Jim here. So the data formats for the Audio Device API, well, it's pretty much format agnostic. Now, we do treat PCM data a little bit better than we treat other kinds of data, but by and large, whatever your hardware wants to take, the Audio Device API is prepared to ask for it from the client code.

We pass every, all the data is passed around in void stars, and we don't make any requirements about the data. Now, if you do choose to use PCM, the PCM format that we use internally is 32-bit floats, and we support both interleaved and non-interleaved streams for PCM data.

And further, we'll do all the mixing for you internally if you're using PCM data. Otherwise, you pretty much have to rely on the driver supporting mixing in some fashion for other formats, because we don't know how to do that, and we're willing to let the driver figure it out. And further, with the 32-bit floats, to actually convert into the hardware format, we also rely on the driver, providing us a routine to do that.

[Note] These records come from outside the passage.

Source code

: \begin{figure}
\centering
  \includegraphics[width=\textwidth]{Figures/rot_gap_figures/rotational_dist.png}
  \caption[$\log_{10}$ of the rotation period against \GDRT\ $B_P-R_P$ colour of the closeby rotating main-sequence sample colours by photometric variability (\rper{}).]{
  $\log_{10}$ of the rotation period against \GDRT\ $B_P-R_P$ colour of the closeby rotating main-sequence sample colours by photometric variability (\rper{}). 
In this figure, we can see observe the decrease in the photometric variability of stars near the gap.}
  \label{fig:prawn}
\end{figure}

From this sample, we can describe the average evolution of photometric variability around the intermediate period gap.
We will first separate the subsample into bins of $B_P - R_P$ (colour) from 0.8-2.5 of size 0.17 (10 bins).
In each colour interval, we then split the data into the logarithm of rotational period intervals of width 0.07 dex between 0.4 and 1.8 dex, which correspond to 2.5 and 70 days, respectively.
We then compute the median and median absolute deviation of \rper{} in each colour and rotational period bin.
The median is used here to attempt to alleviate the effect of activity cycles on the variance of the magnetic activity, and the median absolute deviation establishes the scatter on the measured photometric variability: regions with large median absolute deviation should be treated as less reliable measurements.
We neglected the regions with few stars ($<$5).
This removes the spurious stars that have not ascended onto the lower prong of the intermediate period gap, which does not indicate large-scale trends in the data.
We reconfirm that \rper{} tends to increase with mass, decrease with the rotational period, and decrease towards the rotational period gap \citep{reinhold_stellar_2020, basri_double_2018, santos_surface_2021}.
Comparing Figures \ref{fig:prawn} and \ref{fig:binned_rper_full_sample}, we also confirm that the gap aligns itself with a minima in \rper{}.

So, conceptually, a device in this model encapsulates an I/O cycle to read and write the data to the device and a clock to keep track of that I/O. And the clock generates timestamps that specifically map out the relationship between the host clock, which in our case is the CPU time register, as specified by uptime, and there are other system services on OS X for retrieving that clock value, and the sample clock of the hardware, that is the counter that's counting the samples going by. It's really important to know to a high degree, as accurately as you can, the relationship between when a sample is played and the host clock time that it was played at. You'll see why in a few minutes.

Devices also have a set of properties. Properties are used to describe the state and configuration of a device. They have getters and setters, and they are specified as selector value pairs. The selector is an integer ID, and the value is any format that the property wishes to express. Again, it's expressed as a void star in the API.

Another big feature of properties is that you can schedule the driver to make the change to the property for you ahead of time. That way, if the driver supports it, that gives you a way to do sample accurate scheduling with hardware changes. This will be much more important as FireWire devices start coming online.

Finally, clients can register for notifications in the changing of properties. The notification mechanism specifically will, you will get a notification only if the value changes and if it changes anywhere on the system. So if process A makes a change and process B is looking for that change, process B will get a notification that process A changed that value.

So, on the inside, what we have is a single ring buffer that gets mapped by I/O Kit into each client process. Now, IO-Kit reads and writes to this buffer asynchronously from what the client's up to. In fact, it's usually done via DMA program. We're trying to avoid having to have any kernel threads actually executing to do any audio processing if we can at all help it.

And then the interrupts that we get in this system are only generated when the device driver wraps back around the ring buffer. Now, the size of the ring buffer is typically fairly large. In the current system, it's about three-quarters of a second. So you're going to only see the interrupt rate for this system is extremely low. Now, you all have a lot of questions, I can tell.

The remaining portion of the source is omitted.